Não houve discussão transparente sobre a necessidade desta prorrogação e, ainda
mais problemático para os consumidores, foi feita com preços superiores àqueles
praticados no mercado atual para as mesmas fontes. O consumidor pagará através das
tarifas, por esta prorrogação de usinas há muito amortizadas, com preços elevados e
subsídios. que hoje não são mais necessários para elas.
e) PL 2.703/2022: altera novamente dispositivos da Lei 14.300 que resultam em mais
subsídios à Geração Distribuída, política pública às custas do consumidor de energia.
Estas são algumas das ações que considero relevantes, mas há diversas outras em
curso que, se aprovadas, irão impactar as tarifas já elevadas dos consumidores de
energia no país.
Soma-se a este contexto, atos e ações dos próprios agentes, como a ostensiva
judicialização do setor, onde cada segmento procura, mesmo que legitimamente,
alterar regras e entendimentos da ANEEL e/ou outras instituições do setor, que visam
interesses próprios de cada segmento, mas nem sempre em favor da visão geral de
sustentabilidade do setor, que é a razão de existência de todos os agentes.
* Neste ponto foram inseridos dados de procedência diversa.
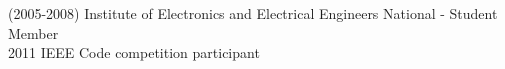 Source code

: (2005-2008) Institute of Electronics and Electrical Engineers National - Student Member\\
2011 IEEE Code competition participant\\
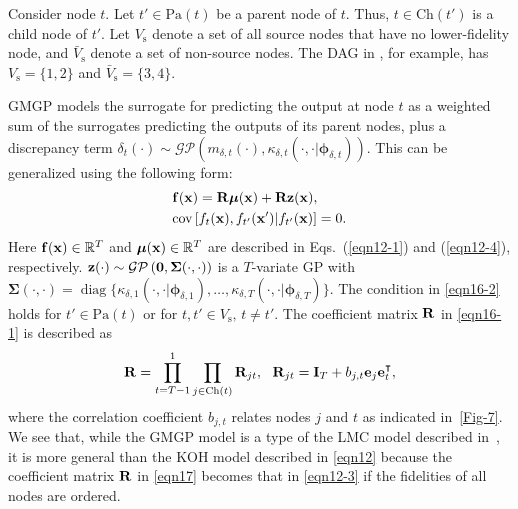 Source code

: \documentclass[iicol,sn-basic]{sn-jnl}%
\DeclareMathOperator{\diag}{diag}
\begin{document}
Consider node $t$.
Let $t' \in \text{Pa}(t)$ be a parent node of $t$.
Thus, $t \in \text{Ch}(t')$ is a child node of $t'$.
Let $V_\text{s}$ denote a set of all source nodes that have no lower-fidelity node, and $\bar{V}_\text{s}$ denote a set of non-source nodes.
The DAG in , for example, has $V_\text{s}=\{1,2\}$ and $\bar{V}_\text{s}=\{3,4\}$.

GMGP models the surrogate for predicting the output at node $t$ as a weighted sum of the surrogates predicting the outputs of its parent nodes, plus a discrepancy term $\delta_t(\cdot)\sim \mathcal{GP}\left(m_{\delta,t}(\cdot),\kappa_{\delta,t}(\cdot,\cdot|{\boldsymbol \phi}_{\delta,t})\right)$.
This can be generalized using the following form:
\begin{subequations}\label{eqn16}
	\begin{align}
		&{\bf f}({\bf x}) =  {\bf R} {\boldsymbol \mu}({\bf x}) + {\bf R} {\bf z}({\bf x}) \label{eqn16-1},\\
		&\text{cov}\left[f_{t}({\bf x}),f_{t'}({\bf x}')|f_{t'}({\bf x})\right]=0 \label{eqn16-2}.
\end{align}	
\end{subequations}
Here ${\bf f}({\bf x}) \in \mathbb{R}^T$ and ${\boldsymbol \mu}({\bf x}) \in \mathbb{R}^T$ are described in Eqs.~(\ref{eqn12-1}) and (\ref{eqn12-4}), respectively.
 ${\bf z}(\cdot) \sim \mathcal{GP}\left({\bf 0},{\boldsymbol \Sigma}(\cdot,\cdot)\right)$ is a $T$-variate GP with ${\boldsymbol \Sigma}(\cdot,\cdot) = \diag\{\kappa_{\delta,1}(\cdot,\cdot|{\boldsymbol \phi}_{\delta,1}),\dots,\kappa_{\delta,T}(\cdot,\cdot|{\boldsymbol \phi}_{\delta,T})\}$.
The condition in \cref{eqn16-2} holds for $t' \in  \text{Pa}(t)$ or for $t,t' \in  V_\text{s}, \, t \neq t'$.
The coefficient matrix ${\bf R}$ in \cref{eqn16-1} is described as
\begin{equation}\label{eqn17}
		{\bf R} = \prod_{t=T-1}^1 \prod_{j \in \text{Ch}(t)} {\bf R}_{jt}, \ \ {\bf R}_{jt} = {\bf I}_T + b_{j,t} {\bf e}_j {\bf e}^\intercal_{t},
\end{equation}
where the correlation coefficient $b_{j,t}$ relates nodes $j$ and $t$ as indicated in~\cref{Fig-7}.
We see that, while the GMGP model is a type of the LMC model described in~, it is more general than the KOH model described in \cref{eqn12} because the coefficient matrix ${\bf R}$ in \cref{eqn17} becomes that in \cref{eqn12-3} if the fidelities of all nodes are ordered.
		
\end{document}
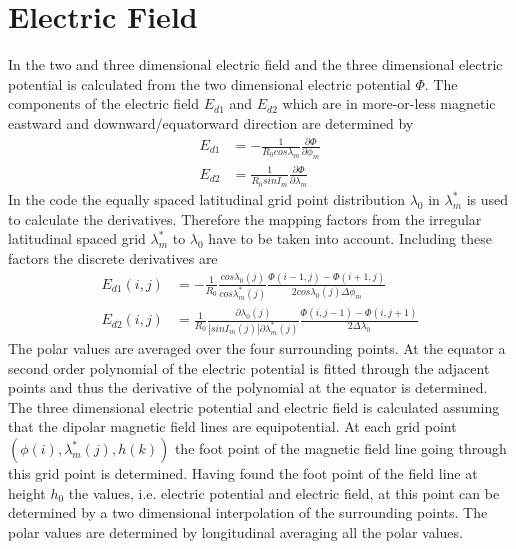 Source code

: %
\section{Electric Field}
%
In  the two and three dimensional 
electric field and the three dimensional electric potential 
is calculated from the two dimensional electric
potential $\Phi$. The components of the electric field $E_{d1}$ and $E_{d2}$
which are in more-or-less magnetic eastward and downward/equatorward direction are
determined by
%
\begin{align}
   E_{d1} &= - \frac{1}{R_0 cos \lambda_m}\frac{\partial \Phi}{\partial \phi_m} \\
   E_{d2} &= \frac{1}{R_0 sin I_m}\frac{\partial \Phi}{\partial \lambda_m}
\end{align}
%
In the code the equally spaced latitudinal grid point
distribution $\lambda_0$ in $\lambda_m^*$ is used to calculate the derivatives. Therefore 
the mapping factors from the irregular latitudinal spaced 
grid $\lambda_m^*$ to $\lambda_0$ have to be taken into account. 
Including these factors the discrete derivatives are
%
\begin{align}
   E_{d1}(i,j) &= - \frac{1}{R_0}\frac{cos \lambda_0(j)}{cos \lambda_m^*(j)}
           \frac{ \Phi(i-1,j) -\Phi(i+1,j) }{2 cos \lambda_0(j) \Delta \phi_m} \\
   E_{d2}(i,j) &= \frac{1}{R_0}\frac{\partial \lambda_0(j)}{|sin I_m(j)|
               \partial \lambda_m^*(j)}
            \frac{\Phi(i,j-1) -\Phi(i,j+1)}{2 \Delta \lambda_0}
\end{align}
%
The polar values are averaged over the four surrounding points. At the equator a
second order polynomial of the electric potential is fitted through the adjacent points
and thus the derivative of the polynomial at the equator is determined. \\

The three dimensional electric potential and electric field is calculated
assuming that the dipolar magnetic field lines are equipotential. At each grid 
point $(\phi(i),\lambda_m^*(j),h(k))$
the foot point of the magnetic field line going through this grid point is
determined. Having found the foot point of the field line at height $h_0$
the values, i.e. electric potential and electric field, 
at this point can be determined by a two dimensional interpolation of
the surrounding points. The polar values are determined by longitudinal 
averaging all the polar values.
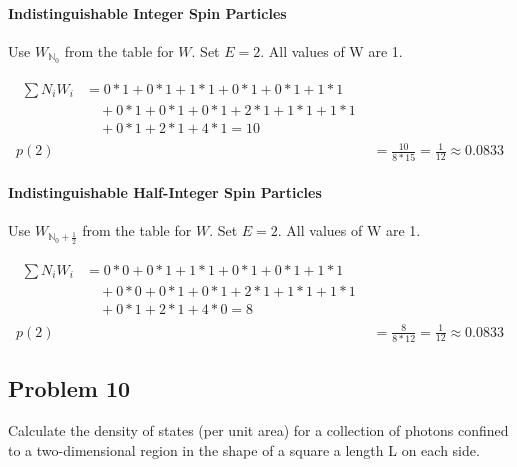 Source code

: \documentclass[12pt]{article}
\begin{document}
            \paragraph{Indistinguishable Integer Spin Particles}
                Use $W_{\mathbb{N}_0}$ from the table for $W$. 
                Set $E = 2$.
                All values of W are 1.
                
                \begin{align}
                    \begin{split}
                        \sum N_i W_i    &= 0*1 + 0*1 + 1*1 + 0*1 + 0*1 + 1*1 \\
                                        &\quad + 0*1 + 0*1 + 0*1 + 2*1 + 1*1 + 1*1\\ 
                                        &\quad + 0*1 + 2*1 + 4*1 = 10
                    \end{split}\\
                    p(2)    &=  \frac{10}{8*15}
                            =   \boxed{\frac{1}{12} \approx 0.0833}
                \end{align}

            \paragraph{Indistinguishable Half-Integer Spin Particles}
                Use $W_{\mathbb{N}_0 + \frac{1}{2}}$ from the table for $W$. 
                Set $E = 2$.
                All values of W are 1.
                
                \begin{align}
                    \begin{split}
                        \sum N_i W_i    &= 0*0 + 0*1 + 1*1 + 0*1 + 0*1 + 1*1 \\
                                        &\quad + 0*0 + 0*1 + 0*1 + 2*1 + 1*1 + 1*1\\ 
                                        &\quad + 0*1 + 2*1 + 4*0 = 8
                    \end{split}\\
                    p(2)    &=  \frac{8}{8*12}
                            =   \boxed{\frac{1}{12} \approx 0.0833}
                \end{align}
        
    \pagebreak
    \subsection{Problem 10}
        Calculate the density of states (per unit area) for a collection of photons conﬁned to a two-dimensional region in the shape of a square a length L on each side.
\end{document}
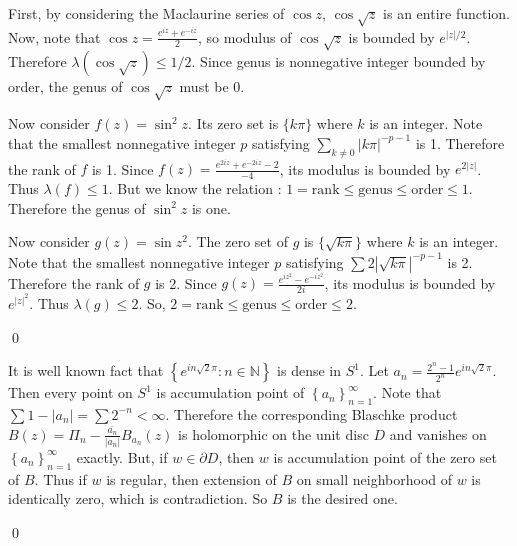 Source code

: \begin{problem}[9.1] \hfill

	First, by considering the Maclaurine series of $\cos z$, $\cos \sqrt{z}$ is an entire function.
	Now, note that $\cos z = \frac{e^{iz} + e^{-iz}}{2}$, so modulus of $\cos \sqrt{z}$ is bounded by $e^{|z|/2}$.
	Therefore $\lambda(\cos \sqrt{z}) \leq 1/2$. Since genus is nonnegative integer bounded by order, the genus of $\cos \sqrt{z}$ must be 0.

	Now consider $f(z) = \sin^2 z$. Its zero set is $\{ k\pi \}$ where $k$ is an integer.
	Note that the smallest nonnegative integer $p$ satisfying $\sum_{k \ne 0} |k\pi|^{-p-1}$ is 1.
	Therefore the rank of $f$ is 1.
	Since $f(z) = \frac{e^{2iz} + e^{-2iz} -2}{-4}$, its modulus is bounded by $e^{2|z|}$.
	Thus $\lambda(f) \leq 1$.
	But we know the relation : $1= \text{rank} \leq \text{genus} \leq \text{order} \leq 1$.
	Therefore the genus of $\sin^2 z$ is one.

	Now consider $g(z) = \sin z^2$.
	The zero set of $g$ is $\{ \sqrt{k \pi} \}$ where $k$ is an integer.
	Note that the smallest nonnegative integer $p$ satisfying $\sum 2 |\sqrt{k \pi} |^{-p -1}$ is 2.
	Therefore the rank of $g$ is 2.
	Since $g(z) = \frac{e^{iz^2} - e^{-iz^2}}{2i}$, its modulus is bounded by $e^{|z|^2}$.
	Thus $\lambda(g) \leq 2$.
	So, $2 = \text{rank} \leq \text{genus} \leq \text{order} \leq 2$.
	
	\qed

\end{problem}

\begin{problem}[9.2] \hfill

	It is well known fact that $\left\{ e^{in\sqrt{2} \pi} : n \in \mathbb{N} \right\}$ is dense in $S^1$. 
	Let $a_n = \frac{2^n -1}{2^n} e^{in \sqrt{2} \pi}$.
	Then every point on $S^1$ is accumulation point of $\left\{ a_n \right\}_{n=1}^{\infty}$.
	Note that $\sum 1-|a_n| = \sum 2^{-n} < \infty$.
	Therefore the corresponding Blaschke product $B(z) = \Pi _n -\frac{\bar{a_n}}{|a_n|}B_{a_n}(z)$ is holomorphic on the unit disc $D$ and vanishes on $\left\{ a_n \right\}_{n=1}^\infty$ exactly.
	But, if $w \in \partial D$, then $w$ is accumulation point of the zero set of $B$.
	Thus if $w$ is regular, then extension of $B$ on small neighborhood of $w$ is identically zero, which is contradiction.
	So $B$ is the desired one.

	\qed
	
\end{problem}

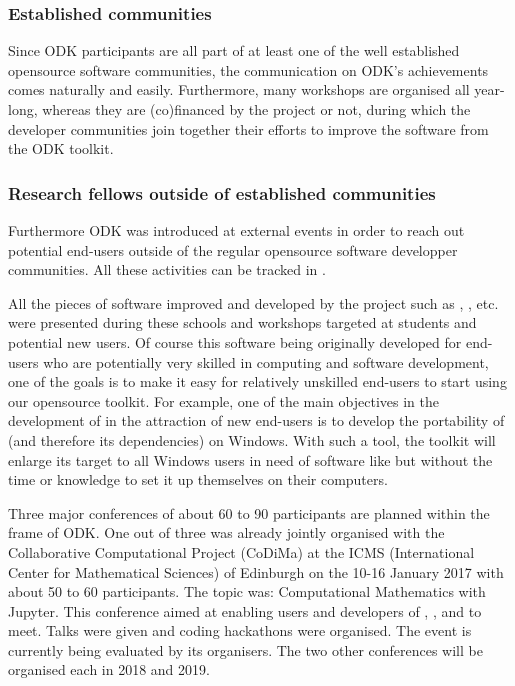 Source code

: \documentclass{deliverablereport}
\begin{document}
\subsubsection{Established communities}

Since ODK participants are all part of at least one of the well established opensource software communities, the communication on ODK's achievements comes naturally and easily. Furthermore, many workshops are organised all year-long, whereas they are (co)financed by the project or not, during which the developer communities join together their efforts to improve the software from the ODK toolkit.

\subsubsection{Research fellows outside of established communities}

Furthermore ODK was introduced at external events in order to reach out potential end-users outside of the regular opensource software developper communities.
All these activities can be tracked in .


All the pieces of software improved and developed by the project such as \Sage, \Singular, etc. were presented during these schools and workshops targeted at students and potential new users. Of course this software being originally developed for end-users who are potentially very skilled in computing and software development, one of the goals is to make it easy  for relatively unskilled end-users to start using our opensource toolkit.
For example, one of the main objectives in the development of \Sage in the attraction of new end-users is to develop the portability of \Sage (and therefore its dependencies) on Windows. With such a tool, the toolkit will enlarge its target to all Windows users in need of software like \Sage but without the time or knowledge to set it up themselves on their computers.

Three major conferences of about 60 to 90 participants are planned within the frame of ODK. One out of three was already jointly organised with the Collaborative Computational Project (CoDiMa) at the ICMS (International Center for Mathematical Sciences) of Edinburgh on the 10-16 January 2017 with about 50 to 60 participants. The topic was: Computational Mathematics with Jupyter. This conference aimed at enabling users and developers of \GAP, \Singular, \Sage and \Jupyter to meet. Talks were given and coding hackathons were organised. The event is currently being evaluated by its organisers.
The two other conferences will be organised each in 2018 and 2019.
\end{document}
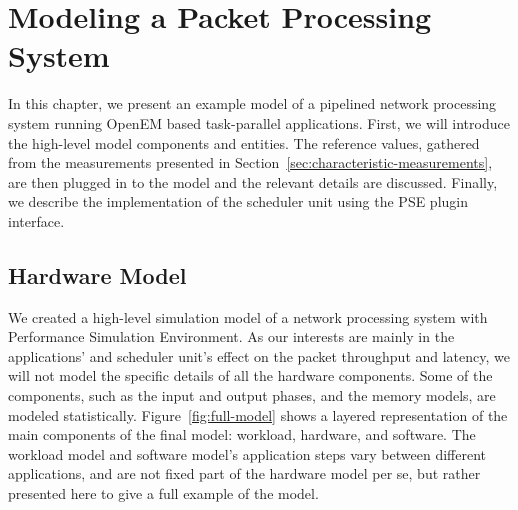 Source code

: \chapter{Modeling a Packet Processing System}
\label{chapter:modeling-a-packet-processing-system}

In this chapter, we present an example model of a pipelined network processing system running OpenEM based task-parallel applications. First, we will introduce the high-level model components and entities. The reference values, gathered from the measurements presented in Section~\ref{sec:characteristic-measurements}, are then plugged in to the model and the relevant details are discussed. Finally, we describe the implementation of the scheduler unit using the PSE plugin interface.



\section{Hardware Model}
\label{sec:hardware-model}
We created a high-level simulation model of a network processing system with Performance Simulation Environment. As our interests are mainly in the applications' and scheduler unit's effect on the packet throughput and latency, we will not model the specific details of all the hardware components. Some of the components, such as the input and output phases, and the memory models, are modeled statistically. Figure~\ref{fig:full-model} shows a layered representation of the main components of the final model: workload, hardware, and software. The workload model and software model's application steps vary between different applications, and are not fixed part of the hardware model per se, but rather presented here to give a full example of the model.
Este espaço não permite um texto maior onde podem ser abordadas muitas outras
nuances a relacionadas a este tema, mas, importante ressaltar, o momento que
vivemos é bastante crítico para a governança do setor elétrico e a estabilidade de suas
regras e regulação.
Em meu ponto de vista, sem um entendimento amplo entre os agentes e as
associações representativas de cada segmento, em torno de pontos de consenso e
eventuais renúncias a demandas individuais, em prol da sustentabilidade e evolução
do setor como um todo, não será possível a sustentabilidade do setor, tendo em vista
as ameaças crescentes, exógenas ao setor, de intervenções e sobreposição às
atribuições da ANEEL e do planejamento do setor.
Neste contexto a mensagem é bastante pessimista.